From the first line of the entries below through the line holding "[!INCLUDE [Authentication in", write out every line exactly, please, and leave out the pictures.

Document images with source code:
================================
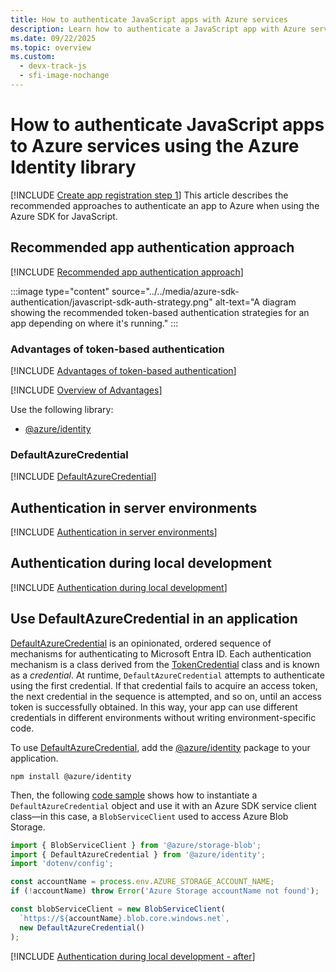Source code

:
 ```yaml
---
title: How to authenticate JavaScript apps with Azure services
description: Learn how to authenticate a JavaScript app with Azure services by using classes in the Azure Identity library.
ms.date: 09/22/2025
ms.topic: overview
ms.custom:
  - devx-track-js
  - sfi-image-nochange
---
```


# How to authenticate JavaScript apps to Azure services using the Azure Identity library

[!INCLUDE [Create app registration step 1](<../../../includes/authentication/overview-para-1.md>)] This article describes the recommended approaches to authenticate an app to Azure when using the Azure SDK for JavaScript.

## Recommended app authentication approach

[!INCLUDE [Recommended app authentication approach](<../../../includes/authentication/overview-recommend-authentication-javascript.md>)]

:::image type="content" source="../../media/azure-sdk-authentication/javascript-sdk-auth-strategy.png" alt-text="A diagram showing the recommended token-based authentication strategies for an app depending on where it's running." :::

### Advantages of token-based authentication

[!INCLUDE [Advantages of token-based authentication](<../../../includes/authentication/default-azure-credential-overview-javascript.md>)]

[!INCLUDE [Overview of Advantages](<../../../includes/authentication/overview-advantages.md>)]

Use the following library: 

* [@azure/identity](https://www.npmjs.com/package/@azure/identity)

### DefaultAzureCredential

[!INCLUDE [DefaultAzureCredential](<../../../includes/authentication/overview-defaultazurecredential-javascript.md>)]

## Authentication in server environments

[!INCLUDE [Authentication in server environments](<../../../includes/authentication/overview-server-environments.md>)]

## Authentication during local development

[!INCLUDE [Authentication during local development](<../../../includes/authentication/overview-local-environments.md>)]

## Use DefaultAzureCredential in an application

[DefaultAzureCredential](credential-chains.md#use-defaultazurecredential-for-flexibility) is an opinionated, ordered sequence of mechanisms for authenticating to Microsoft Entra ID. Each authentication mechanism is a class derived from the [TokenCredential](/javascript/api/@azure/core-auth/tokencredential?view=azure-node-latest&preserve-view=true) class and is known as a *credential*. At runtime, `DefaultAzureCredential` attempts to authenticate using the first credential. If that credential fails to acquire an access token, the next credential in the sequence is attempted, and so on, until an access token is successfully obtained. In this way, your app can use different credentials in different environments without writing environment-specific code.

To use [DefaultAzureCredential](/javascript/api/@azure/identity/defaultazurecredential), add the [@azure/identity](https://www.npmjs.com/package/@azure/identity) package to your application.

```terminal
npm install @azure/identity
```

Then, the following [code sample](https://github.com/Azure-Samples/AzureStorageSnippets/blob/master/blobs/howto/JavaScript/NodeJS-v12/dev-guide/connect-with-default-azure-credential.js) shows how to instantiate a `DefaultAzureCredential` object and use it with an Azure SDK service client class&mdash;in this case, a `BlobServiceClient` used to access Azure Blob Storage.

```javascript
import { BlobServiceClient } from '@azure/storage-blob';
import { DefaultAzureCredential } from '@azure/identity';
import 'dotenv/config';

const accountName = process.env.AZURE_STORAGE_ACCOUNT_NAME;
if (!accountName) throw Error('Azure Storage accountName not found');

const blobServiceClient = new BlobServiceClient(
  `https://${accountName}.blob.core.windows.net`,
  new DefaultAzureCredential()
);
```

[!INCLUDE [Authentication during local development - after](<../../../includes/authentication/overview-defaultazurecredential-after.md>)]
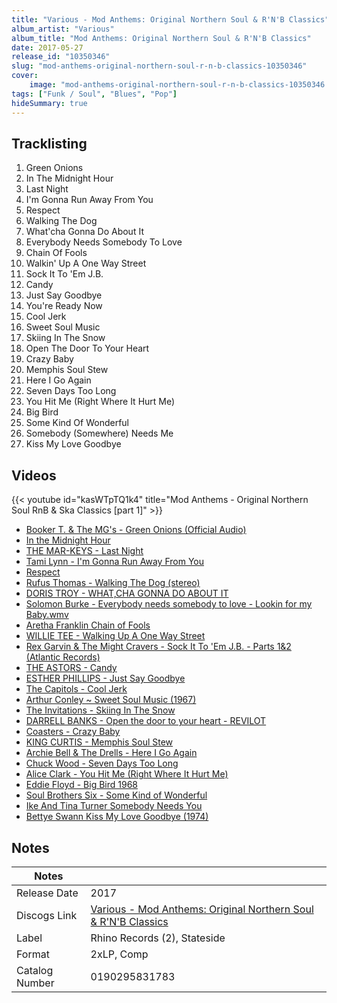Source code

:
 ```yaml
---
title: "Various - Mod Anthems: Original Northern Soul & R'N'B Classics"
album_artist: "Various"
album_title: "Mod Anthems: Original Northern Soul & R'N'B Classics"
date: 2017-05-27
release_id: "10350346"
slug: "mod-anthems-original-northern-soul-r-n-b-classics-10350346"
cover:
    image: "mod-anthems-original-northern-soul-r-n-b-classics-10350346.jpg"
tags: ["Funk / Soul", "Blues", "Pop"]
hideSummary: true
---
```


## Tracklisting
1. Green Onions
2. In The Midnight Hour
3. Last Night
4. I'm Gonna Run Away From You
5. Respect
6. Walking The Dog
7. What'cha Gonna Do About It
8. Everybody Needs Somebody To Love
9. Chain Of Fools
10. Walkin' Up A One Way Street
11. Sock It To 'Em J.B.
12. Candy
13. Just Say Goodbye
14. You're Ready Now
15. Cool Jerk
16. Sweet Soul Music
17. Skiing In The Snow
18. Open The Door To Your Heart
19. Crazy Baby
20. Memphis Soul Stew
21. Here I Go Again
22. Seven Days Too Long
23. You Hit Me (Right Where It Hurt Me)
24. Big Bird
25. Some Kind Of Wonderful
26. Somebody (Somewhere) Needs Me
27. Kiss My Love Goodbye

## Videos
{{< youtube id="kasWTpTQ1k4" title="Mod Anthems - Original Northern Soul RnB & Ska Classics [part 1]" >}}
- [Booker T. & The MG's - Green Onions (Official Audio)](https://www.youtube.com/watch?v=0oox9bJaGJ8)
- [In the Midnight Hour](https://www.youtube.com/watch?v=uiy36UfftsI)
- [THE MAR-KEYS - Last Night](https://www.youtube.com/watch?v=FX5T9GvSnbY)
- [Tami Lynn - I'm Gonna Run Away From You](https://www.youtube.com/watch?v=cAwYfd2vnAA)
- [Respect](https://www.youtube.com/watch?v=rEgKSj1VHZ0)
- [Rufus Thomas - Walking The Dog (stereo)](https://www.youtube.com/watch?v=G3-tdrPkY7w)
- [DORIS TROY - WHAT,CHA GONNA DO ABOUT IT](https://www.youtube.com/watch?v=U58cXrK5cGY)
- [Solomon Burke - Everybody needs somebody to love - Lookin for my Baby.wmv](https://www.youtube.com/watch?v=UH8ZL4WtJOk)
- [Aretha Franklin   Chain of Fools](https://www.youtube.com/watch?v=hrcUNChhOP0)
- [WILLIE TEE - Walking Up A One Way Street](https://www.youtube.com/watch?v=imqybrR3OSY)
- [Rex Garvin & The Might Cravers - Sock It To 'Em J.B. - Parts 1&2 (Atlantic Records)](https://www.youtube.com/watch?v=l-1TQ4IicH4)
- [THE ASTORS - Candy](https://www.youtube.com/watch?v=t06Xj04K48w)
- [ESTHER PHILLIPS - Just Say Goodbye](https://www.youtube.com/watch?v=sYQJjTCNbTI)
- [The Capitols - Cool Jerk](https://www.youtube.com/watch?v=27PydomerjM)
- [Arthur Conley ~ Sweet Soul Music  (1967)](https://www.youtube.com/watch?v=grE0lwTsSPg)
- [The Invitations - Skiing In The Snow](https://www.youtube.com/watch?v=SMkdhSWEmNA)
- [DARRELL BANKS - Open the door to your heart - REVILOT](https://www.youtube.com/watch?v=zWlPIAxDAA0)
- [Coasters - Crazy Baby](https://www.youtube.com/watch?v=QV7Az4N9-iQ)
- [KING CURTIS - Memphis Soul Stew](https://www.youtube.com/watch?v=4Sm9n-6hy6M)
- [Archie Bell & The Drells - Here I Go Again](https://www.youtube.com/watch?v=EciMesBeNDs)
- [Chuck Wood - Seven Days Too Long](https://www.youtube.com/watch?v=b3ZRDeKLyqk)
- [Alice Clark - You Hit Me (Right Where It Hurt Me)](https://www.youtube.com/watch?v=4ivnJ8Bac4k)
- [Eddie Floyd - Big Bird 1968](https://www.youtube.com/watch?v=vO3LCtyty5M)
- [Soul Brothers Six - Some Kind of Wonderful](https://www.youtube.com/watch?v=-MouM59AbnE)
- [Ike And Tina Turner   Somebody Needs You](https://www.youtube.com/watch?v=Gi72iVtp568)
- [Bettye Swann Kiss My Love Goodbye (1974)](https://www.youtube.com/watch?v=EBKhP4XEiXc)

## Notes

| Notes          |             |
| ---------------| ----------- |
| Release Date   | 2017 |
| Discogs Link   | [Various - Mod Anthems: Original Northern Soul & R'N'B Classics](https://www.discogs.com/release/10350346) |
| Label          | Rhino Records (2), Stateside |
| Format         | 2xLP, Comp |
| Catalog Number | 0190295831783 |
================================
SOLUTION:
Source code

:
 ```yaml
---
title: How to authenticate JavaScript apps with Azure services
description: Learn how to authenticate a JavaScript app with Azure services by using classes in the Azure Identity library.
ms.date: 09/22/2025
ms.topic: overview
ms.custom:
  - devx-track-js
  - sfi-image-nochange
---
```


# How to authenticate JavaScript apps to Azure services using the Azure Identity library

[!INCLUDE [Create app registration step 1](<../../../includes/authentication/overview-para-1.md>)] This article describes the recommended approaches to authenticate an app to Azure when using the Azure SDK for JavaScript.

## Recommended app authentication approach

[!INCLUDE [Recommended app authentication approach](<../../../includes/authentication/overview-recommend-authentication-javascript.md>)]

:::image type="content" source="../../media/azure-sdk-authentication/javascript-sdk-auth-strategy.png" alt-text="A diagram showing the recommended token-based authentication strategies for an app depending on where it's running." :::

### Advantages of token-based authentication

[!INCLUDE [Advantages of token-based authentication](<../../../includes/authentication/default-azure-credential-overview-javascript.md>)]

[!INCLUDE [Overview of Advantages](<../../../includes/authentication/overview-advantages.md>)]

Use the following library: 

* [@azure/identity](https://www.npmjs.com/package/@azure/identity)

### DefaultAzureCredential

[!INCLUDE [DefaultAzureCredential](<../../../includes/authentication/overview-defaultazurecredential-javascript.md>)]

## Authentication in server environments

[!INCLUDE [Authentication in server environments](<../../../includes/authentication/overview-server-environments.md>)]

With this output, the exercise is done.